Extracted data »
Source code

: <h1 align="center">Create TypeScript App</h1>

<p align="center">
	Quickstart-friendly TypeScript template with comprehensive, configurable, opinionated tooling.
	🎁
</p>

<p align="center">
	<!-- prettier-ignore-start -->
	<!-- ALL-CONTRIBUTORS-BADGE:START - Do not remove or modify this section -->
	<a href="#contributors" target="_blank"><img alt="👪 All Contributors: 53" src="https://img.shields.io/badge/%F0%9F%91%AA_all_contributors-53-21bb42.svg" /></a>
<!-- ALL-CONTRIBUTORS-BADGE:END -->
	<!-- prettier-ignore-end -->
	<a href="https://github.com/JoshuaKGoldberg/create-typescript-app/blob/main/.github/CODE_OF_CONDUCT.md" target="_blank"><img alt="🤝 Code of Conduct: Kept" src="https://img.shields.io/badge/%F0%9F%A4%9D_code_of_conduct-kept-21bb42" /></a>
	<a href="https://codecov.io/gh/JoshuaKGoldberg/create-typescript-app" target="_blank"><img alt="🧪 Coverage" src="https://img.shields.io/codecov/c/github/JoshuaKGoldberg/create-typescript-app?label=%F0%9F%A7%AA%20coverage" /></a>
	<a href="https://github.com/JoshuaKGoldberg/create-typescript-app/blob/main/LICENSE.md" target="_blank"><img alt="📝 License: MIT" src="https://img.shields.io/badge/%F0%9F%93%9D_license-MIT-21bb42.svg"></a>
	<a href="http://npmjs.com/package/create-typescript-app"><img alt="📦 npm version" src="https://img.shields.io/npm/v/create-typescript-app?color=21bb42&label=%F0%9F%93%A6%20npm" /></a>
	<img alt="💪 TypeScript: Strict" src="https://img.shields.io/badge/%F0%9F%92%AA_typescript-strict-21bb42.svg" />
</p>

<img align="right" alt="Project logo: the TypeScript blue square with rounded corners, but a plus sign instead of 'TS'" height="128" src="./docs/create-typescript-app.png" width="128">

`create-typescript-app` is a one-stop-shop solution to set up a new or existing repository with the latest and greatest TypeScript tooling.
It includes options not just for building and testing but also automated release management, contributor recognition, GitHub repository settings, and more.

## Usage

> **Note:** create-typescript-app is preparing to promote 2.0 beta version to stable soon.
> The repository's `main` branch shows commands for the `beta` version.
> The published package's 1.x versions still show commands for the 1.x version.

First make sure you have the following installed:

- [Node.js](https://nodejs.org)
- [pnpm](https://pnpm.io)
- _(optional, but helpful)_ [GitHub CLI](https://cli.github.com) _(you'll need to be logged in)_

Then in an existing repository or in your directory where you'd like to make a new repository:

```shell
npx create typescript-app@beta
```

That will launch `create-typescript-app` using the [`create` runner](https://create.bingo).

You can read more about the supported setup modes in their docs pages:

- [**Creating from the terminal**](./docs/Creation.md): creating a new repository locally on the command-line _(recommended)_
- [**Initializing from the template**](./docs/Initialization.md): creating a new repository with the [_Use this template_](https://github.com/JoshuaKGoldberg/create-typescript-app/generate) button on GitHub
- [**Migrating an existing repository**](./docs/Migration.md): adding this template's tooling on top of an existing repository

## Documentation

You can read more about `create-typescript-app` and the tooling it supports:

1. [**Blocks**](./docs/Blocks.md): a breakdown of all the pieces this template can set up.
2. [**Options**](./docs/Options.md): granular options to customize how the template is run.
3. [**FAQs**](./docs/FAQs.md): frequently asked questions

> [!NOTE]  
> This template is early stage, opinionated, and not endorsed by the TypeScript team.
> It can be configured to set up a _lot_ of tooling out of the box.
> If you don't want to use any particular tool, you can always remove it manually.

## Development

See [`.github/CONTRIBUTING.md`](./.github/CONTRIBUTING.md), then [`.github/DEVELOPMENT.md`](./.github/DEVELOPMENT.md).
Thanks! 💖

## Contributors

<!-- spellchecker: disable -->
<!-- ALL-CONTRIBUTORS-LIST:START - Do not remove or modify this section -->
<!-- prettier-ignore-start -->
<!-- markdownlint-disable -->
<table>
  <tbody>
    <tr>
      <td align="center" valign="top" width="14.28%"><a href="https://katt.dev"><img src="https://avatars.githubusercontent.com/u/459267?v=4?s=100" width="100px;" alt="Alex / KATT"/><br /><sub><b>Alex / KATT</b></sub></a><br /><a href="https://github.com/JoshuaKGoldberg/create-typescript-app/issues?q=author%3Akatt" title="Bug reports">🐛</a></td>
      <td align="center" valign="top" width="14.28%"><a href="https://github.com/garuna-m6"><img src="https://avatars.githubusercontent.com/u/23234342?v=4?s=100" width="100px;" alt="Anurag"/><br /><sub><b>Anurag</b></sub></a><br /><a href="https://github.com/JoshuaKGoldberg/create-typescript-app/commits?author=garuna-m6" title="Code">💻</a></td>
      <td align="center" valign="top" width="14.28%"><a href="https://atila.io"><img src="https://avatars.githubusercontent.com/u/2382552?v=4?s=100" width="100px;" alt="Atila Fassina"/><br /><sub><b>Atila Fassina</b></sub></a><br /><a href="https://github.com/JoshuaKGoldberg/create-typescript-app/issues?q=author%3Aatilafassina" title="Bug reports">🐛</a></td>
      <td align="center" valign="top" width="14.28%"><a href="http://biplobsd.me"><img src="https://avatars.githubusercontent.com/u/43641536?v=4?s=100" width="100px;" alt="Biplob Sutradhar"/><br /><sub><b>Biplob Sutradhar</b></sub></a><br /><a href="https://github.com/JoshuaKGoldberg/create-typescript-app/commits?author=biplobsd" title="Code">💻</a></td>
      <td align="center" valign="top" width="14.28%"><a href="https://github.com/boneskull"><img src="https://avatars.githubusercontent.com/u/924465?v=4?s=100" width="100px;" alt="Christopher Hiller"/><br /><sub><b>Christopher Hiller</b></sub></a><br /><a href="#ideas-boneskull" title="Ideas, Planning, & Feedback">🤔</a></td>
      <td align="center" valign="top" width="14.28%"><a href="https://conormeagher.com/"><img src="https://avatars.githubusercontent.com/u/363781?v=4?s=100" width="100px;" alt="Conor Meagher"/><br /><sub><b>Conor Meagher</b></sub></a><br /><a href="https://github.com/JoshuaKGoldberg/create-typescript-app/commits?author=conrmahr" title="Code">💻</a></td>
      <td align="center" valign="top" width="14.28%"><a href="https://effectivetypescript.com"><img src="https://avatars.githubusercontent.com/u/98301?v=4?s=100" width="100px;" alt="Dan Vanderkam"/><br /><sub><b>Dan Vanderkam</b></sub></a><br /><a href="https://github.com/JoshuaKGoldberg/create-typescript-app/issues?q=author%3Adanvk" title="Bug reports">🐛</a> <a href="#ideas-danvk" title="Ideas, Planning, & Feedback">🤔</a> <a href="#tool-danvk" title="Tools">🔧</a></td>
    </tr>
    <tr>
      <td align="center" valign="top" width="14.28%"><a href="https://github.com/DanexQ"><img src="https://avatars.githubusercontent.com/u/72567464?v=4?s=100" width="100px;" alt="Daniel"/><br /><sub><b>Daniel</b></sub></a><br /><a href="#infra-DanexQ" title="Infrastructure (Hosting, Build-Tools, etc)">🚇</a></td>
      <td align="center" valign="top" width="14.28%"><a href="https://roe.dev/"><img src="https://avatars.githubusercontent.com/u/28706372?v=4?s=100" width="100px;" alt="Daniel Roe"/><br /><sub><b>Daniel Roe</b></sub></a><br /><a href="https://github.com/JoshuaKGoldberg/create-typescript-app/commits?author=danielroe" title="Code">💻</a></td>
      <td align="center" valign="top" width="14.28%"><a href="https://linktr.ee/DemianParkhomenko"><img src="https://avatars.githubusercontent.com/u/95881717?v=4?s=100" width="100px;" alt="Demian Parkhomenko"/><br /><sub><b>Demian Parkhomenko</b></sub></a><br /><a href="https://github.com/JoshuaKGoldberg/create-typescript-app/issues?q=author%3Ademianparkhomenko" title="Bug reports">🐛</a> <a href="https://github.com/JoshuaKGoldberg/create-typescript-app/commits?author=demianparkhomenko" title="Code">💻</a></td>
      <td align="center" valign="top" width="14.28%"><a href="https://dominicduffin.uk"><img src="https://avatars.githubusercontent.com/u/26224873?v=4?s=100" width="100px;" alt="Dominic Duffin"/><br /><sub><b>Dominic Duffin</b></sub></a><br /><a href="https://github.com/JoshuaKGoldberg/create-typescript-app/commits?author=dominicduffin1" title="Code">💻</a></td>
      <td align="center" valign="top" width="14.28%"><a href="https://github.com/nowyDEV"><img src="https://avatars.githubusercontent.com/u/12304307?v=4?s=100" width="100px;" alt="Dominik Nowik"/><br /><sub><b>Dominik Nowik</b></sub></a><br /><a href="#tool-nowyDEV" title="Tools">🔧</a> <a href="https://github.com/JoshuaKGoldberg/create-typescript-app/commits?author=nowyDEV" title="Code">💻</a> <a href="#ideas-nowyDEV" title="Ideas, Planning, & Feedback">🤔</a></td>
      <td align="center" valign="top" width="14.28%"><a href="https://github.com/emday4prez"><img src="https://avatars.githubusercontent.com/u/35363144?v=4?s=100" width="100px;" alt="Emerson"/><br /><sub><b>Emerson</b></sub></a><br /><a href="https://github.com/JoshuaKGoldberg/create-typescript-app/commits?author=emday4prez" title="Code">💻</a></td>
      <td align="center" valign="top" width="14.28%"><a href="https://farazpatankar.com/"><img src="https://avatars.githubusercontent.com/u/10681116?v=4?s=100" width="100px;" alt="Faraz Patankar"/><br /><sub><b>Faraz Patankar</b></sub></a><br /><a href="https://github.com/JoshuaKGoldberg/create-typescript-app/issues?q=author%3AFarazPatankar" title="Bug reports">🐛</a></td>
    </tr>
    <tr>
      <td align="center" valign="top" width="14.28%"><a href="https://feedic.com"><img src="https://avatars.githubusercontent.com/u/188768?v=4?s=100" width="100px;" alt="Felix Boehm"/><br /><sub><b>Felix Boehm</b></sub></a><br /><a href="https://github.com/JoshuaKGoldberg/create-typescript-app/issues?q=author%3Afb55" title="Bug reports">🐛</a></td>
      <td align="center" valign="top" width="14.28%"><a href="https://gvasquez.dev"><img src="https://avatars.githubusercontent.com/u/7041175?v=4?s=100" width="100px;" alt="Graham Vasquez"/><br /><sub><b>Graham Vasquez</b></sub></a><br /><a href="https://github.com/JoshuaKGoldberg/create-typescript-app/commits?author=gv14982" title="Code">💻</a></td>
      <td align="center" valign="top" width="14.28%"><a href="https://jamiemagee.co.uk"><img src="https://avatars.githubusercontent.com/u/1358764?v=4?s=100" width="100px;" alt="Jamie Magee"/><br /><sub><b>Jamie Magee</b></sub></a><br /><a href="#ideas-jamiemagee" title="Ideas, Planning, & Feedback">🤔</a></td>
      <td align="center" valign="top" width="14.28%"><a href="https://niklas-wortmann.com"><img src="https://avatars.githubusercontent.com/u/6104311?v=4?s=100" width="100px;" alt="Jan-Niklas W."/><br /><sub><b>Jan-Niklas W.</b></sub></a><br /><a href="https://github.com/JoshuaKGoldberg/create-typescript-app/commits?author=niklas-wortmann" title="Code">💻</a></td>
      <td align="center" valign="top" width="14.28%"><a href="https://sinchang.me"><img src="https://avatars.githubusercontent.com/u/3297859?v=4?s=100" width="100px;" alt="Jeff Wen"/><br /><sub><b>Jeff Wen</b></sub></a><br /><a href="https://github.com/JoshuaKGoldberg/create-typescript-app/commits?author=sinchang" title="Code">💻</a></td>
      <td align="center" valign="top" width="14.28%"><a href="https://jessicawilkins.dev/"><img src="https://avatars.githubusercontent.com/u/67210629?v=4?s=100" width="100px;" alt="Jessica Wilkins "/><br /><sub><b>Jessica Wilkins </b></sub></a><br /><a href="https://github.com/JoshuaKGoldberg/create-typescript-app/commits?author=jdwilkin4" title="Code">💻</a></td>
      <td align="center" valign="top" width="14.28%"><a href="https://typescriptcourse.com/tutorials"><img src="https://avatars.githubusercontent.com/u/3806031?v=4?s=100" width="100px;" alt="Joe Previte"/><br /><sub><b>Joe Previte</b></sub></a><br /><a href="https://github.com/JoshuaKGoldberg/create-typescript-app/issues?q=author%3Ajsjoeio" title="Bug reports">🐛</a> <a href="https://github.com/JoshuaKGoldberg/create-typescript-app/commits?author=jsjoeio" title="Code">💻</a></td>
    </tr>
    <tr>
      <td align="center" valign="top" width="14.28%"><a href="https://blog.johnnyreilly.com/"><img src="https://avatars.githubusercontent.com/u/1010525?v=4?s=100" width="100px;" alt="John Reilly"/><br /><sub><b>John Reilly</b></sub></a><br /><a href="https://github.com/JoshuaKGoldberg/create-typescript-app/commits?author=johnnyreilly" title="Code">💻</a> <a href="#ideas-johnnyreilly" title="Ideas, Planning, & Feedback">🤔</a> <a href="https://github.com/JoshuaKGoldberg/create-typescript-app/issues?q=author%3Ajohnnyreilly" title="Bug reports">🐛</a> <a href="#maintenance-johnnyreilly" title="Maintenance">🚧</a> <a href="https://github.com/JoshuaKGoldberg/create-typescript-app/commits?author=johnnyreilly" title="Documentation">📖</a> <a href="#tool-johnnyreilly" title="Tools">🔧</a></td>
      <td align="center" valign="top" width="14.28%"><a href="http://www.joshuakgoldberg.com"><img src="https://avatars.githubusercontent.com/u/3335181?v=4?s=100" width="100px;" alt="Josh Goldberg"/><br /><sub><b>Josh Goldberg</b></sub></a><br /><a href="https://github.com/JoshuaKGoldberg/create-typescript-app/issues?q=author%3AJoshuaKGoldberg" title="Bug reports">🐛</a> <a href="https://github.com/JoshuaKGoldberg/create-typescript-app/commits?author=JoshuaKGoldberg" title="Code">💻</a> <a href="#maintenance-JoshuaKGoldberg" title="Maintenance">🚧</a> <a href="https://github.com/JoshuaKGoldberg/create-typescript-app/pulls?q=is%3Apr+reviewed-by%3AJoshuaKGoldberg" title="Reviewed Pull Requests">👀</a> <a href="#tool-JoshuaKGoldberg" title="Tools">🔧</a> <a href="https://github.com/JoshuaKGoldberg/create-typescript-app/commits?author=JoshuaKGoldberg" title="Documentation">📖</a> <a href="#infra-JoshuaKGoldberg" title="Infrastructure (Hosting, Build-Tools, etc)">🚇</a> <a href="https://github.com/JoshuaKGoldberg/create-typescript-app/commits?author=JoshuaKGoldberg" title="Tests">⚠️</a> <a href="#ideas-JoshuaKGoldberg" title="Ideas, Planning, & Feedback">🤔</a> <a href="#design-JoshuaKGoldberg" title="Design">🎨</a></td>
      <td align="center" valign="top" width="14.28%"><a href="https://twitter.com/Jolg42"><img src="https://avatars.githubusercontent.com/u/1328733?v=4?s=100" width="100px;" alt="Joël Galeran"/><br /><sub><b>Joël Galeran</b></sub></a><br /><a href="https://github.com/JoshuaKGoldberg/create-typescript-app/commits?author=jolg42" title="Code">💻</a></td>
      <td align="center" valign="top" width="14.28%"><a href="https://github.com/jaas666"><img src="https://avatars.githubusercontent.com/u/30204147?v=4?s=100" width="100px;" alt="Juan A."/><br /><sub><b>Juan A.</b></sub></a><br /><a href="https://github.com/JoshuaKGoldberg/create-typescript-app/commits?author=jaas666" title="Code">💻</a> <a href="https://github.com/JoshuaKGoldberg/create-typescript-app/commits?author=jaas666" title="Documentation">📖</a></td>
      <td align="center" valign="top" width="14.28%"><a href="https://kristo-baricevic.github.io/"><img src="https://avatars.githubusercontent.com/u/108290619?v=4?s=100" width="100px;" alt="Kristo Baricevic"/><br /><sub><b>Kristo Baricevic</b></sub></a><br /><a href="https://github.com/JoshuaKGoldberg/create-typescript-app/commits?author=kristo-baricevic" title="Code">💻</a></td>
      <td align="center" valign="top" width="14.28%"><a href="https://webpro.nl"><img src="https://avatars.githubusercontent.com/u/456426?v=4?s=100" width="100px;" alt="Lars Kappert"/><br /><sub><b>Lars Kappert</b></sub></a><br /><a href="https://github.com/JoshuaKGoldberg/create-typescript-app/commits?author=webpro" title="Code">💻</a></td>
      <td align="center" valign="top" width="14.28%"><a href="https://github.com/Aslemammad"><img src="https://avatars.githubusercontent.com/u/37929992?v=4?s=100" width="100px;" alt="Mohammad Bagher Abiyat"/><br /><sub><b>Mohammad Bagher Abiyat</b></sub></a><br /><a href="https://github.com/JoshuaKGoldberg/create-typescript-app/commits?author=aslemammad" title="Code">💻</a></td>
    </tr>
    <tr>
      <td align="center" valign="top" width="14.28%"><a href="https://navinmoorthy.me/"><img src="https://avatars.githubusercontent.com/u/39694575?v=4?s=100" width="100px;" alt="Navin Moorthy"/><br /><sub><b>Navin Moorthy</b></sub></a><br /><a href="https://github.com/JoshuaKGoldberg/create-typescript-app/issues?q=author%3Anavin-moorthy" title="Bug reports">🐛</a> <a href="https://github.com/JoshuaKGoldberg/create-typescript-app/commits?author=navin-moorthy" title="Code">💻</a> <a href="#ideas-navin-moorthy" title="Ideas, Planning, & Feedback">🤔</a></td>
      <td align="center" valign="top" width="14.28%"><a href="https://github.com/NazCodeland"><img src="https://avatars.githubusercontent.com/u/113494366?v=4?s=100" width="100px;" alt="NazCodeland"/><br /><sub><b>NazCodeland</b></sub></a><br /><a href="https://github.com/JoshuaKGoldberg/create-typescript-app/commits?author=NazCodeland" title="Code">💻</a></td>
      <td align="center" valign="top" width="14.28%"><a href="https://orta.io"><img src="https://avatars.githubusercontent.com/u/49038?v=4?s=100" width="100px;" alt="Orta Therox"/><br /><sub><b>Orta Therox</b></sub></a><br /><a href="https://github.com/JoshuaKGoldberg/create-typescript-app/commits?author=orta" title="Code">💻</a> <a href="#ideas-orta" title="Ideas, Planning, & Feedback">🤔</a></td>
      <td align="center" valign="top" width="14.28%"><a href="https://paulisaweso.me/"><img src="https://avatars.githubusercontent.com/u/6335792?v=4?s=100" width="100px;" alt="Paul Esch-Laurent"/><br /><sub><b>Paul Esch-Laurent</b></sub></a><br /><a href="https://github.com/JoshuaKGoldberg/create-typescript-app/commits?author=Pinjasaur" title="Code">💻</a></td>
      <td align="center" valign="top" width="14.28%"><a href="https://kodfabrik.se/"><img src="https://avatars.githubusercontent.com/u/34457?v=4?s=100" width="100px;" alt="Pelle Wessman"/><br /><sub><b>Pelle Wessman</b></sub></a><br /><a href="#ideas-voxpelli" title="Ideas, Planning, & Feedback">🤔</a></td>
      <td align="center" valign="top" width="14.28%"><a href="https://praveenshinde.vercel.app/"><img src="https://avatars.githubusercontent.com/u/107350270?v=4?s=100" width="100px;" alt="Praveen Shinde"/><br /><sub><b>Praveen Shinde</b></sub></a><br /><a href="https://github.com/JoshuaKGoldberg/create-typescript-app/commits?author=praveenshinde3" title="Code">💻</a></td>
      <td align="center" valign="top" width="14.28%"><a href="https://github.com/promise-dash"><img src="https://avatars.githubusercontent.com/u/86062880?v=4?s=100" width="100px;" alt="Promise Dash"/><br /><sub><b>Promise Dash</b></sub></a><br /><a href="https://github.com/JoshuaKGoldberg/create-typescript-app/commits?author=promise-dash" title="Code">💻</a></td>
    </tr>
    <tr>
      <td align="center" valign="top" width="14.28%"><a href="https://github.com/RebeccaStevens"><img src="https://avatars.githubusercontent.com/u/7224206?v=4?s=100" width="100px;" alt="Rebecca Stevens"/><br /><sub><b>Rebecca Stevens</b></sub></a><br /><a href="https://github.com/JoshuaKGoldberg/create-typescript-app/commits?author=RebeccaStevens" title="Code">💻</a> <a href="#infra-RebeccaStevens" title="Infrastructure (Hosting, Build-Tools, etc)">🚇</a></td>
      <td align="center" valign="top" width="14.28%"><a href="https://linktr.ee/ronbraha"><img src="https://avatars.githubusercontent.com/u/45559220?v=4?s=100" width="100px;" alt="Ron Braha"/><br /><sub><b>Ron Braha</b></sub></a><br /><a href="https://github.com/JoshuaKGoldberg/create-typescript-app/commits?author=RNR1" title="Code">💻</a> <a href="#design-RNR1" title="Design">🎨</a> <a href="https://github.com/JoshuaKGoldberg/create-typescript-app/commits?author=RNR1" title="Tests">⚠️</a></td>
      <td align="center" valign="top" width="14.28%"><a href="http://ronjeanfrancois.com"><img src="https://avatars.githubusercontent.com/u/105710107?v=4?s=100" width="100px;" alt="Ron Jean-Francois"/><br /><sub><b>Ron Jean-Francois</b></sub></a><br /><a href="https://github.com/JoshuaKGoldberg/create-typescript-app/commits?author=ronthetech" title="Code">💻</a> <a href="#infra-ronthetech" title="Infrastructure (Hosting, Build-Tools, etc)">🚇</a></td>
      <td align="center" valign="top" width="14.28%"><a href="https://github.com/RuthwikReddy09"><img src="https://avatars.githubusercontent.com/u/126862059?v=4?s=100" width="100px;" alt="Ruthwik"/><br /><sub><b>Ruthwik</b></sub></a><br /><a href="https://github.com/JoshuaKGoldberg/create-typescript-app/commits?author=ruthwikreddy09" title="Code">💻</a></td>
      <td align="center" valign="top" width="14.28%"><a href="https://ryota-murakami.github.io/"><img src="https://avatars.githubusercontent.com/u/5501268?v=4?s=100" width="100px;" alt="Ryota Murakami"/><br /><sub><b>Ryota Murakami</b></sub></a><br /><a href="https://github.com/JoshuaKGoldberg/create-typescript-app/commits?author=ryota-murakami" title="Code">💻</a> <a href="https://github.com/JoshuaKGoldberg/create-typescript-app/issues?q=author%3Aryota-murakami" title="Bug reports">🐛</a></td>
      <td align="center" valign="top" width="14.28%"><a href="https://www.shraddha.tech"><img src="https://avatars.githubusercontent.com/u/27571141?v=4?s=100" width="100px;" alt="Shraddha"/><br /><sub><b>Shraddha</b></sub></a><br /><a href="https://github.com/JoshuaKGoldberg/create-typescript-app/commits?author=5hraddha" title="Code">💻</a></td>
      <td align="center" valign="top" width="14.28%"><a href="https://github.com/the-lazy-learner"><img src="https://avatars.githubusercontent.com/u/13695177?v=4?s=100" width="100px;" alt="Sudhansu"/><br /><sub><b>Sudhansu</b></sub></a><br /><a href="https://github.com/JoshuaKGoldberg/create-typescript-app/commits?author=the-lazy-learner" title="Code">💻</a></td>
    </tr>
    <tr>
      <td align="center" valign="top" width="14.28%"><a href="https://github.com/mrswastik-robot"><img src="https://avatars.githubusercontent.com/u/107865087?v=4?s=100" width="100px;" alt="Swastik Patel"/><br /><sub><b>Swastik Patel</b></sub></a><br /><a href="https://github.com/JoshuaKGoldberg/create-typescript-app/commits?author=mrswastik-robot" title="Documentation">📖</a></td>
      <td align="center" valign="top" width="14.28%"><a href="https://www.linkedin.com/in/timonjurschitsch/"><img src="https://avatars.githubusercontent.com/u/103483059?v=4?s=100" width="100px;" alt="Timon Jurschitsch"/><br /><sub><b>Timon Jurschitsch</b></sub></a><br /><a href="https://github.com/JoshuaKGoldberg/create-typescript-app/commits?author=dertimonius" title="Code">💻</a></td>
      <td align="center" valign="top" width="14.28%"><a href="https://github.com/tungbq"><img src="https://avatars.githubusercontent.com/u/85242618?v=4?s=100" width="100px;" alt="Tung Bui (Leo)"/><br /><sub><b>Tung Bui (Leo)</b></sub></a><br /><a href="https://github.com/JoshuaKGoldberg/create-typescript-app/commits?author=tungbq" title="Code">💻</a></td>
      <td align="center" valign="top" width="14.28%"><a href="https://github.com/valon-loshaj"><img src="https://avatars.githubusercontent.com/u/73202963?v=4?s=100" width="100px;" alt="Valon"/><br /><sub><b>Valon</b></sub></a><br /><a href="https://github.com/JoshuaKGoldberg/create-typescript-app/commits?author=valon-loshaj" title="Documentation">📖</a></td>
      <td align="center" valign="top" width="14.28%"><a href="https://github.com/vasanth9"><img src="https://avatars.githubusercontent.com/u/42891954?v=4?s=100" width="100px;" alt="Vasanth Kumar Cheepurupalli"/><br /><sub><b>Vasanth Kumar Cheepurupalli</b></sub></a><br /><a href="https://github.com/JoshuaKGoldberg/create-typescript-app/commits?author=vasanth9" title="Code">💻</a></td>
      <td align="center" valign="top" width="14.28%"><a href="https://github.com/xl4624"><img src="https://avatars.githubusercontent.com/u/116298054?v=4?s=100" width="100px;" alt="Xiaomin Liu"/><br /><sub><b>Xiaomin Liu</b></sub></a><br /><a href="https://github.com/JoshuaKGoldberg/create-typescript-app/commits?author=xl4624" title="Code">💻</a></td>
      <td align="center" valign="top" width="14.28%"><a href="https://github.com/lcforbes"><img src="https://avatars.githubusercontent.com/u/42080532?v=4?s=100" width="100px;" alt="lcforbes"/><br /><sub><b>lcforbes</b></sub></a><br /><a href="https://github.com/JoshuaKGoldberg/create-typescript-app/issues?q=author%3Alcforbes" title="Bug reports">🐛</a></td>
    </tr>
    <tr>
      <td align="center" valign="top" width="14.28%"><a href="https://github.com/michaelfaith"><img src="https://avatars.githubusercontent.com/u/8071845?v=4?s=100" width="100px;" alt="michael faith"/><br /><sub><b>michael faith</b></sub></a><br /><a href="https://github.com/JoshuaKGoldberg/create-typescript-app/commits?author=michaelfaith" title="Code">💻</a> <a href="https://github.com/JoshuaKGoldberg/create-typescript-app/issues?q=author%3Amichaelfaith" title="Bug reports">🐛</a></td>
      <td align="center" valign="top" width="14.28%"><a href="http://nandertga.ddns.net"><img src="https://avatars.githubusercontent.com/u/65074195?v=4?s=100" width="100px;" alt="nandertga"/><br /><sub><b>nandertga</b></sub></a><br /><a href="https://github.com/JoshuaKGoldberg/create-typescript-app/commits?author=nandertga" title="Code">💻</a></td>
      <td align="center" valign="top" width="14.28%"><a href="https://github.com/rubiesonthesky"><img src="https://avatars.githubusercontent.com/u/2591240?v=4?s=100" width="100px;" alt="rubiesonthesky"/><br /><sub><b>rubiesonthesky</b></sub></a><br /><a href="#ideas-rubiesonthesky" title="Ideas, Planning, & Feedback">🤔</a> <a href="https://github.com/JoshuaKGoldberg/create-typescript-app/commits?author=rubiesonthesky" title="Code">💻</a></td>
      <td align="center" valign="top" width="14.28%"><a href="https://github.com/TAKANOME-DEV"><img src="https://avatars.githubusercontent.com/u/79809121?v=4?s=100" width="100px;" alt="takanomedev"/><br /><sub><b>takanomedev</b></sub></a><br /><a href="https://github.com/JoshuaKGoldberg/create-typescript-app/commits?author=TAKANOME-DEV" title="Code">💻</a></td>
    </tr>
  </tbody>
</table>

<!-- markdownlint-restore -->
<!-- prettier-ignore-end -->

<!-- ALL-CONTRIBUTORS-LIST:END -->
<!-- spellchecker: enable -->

Work required »
Lines containing the word "beta": copy every one of them from the records above.

Solution below »
> **Note:** create-typescript-app is preparing to promote 2.0 beta version to stable soon.
> The repository's `main` branch shows commands for the `beta` version.
npx create typescript-app@beta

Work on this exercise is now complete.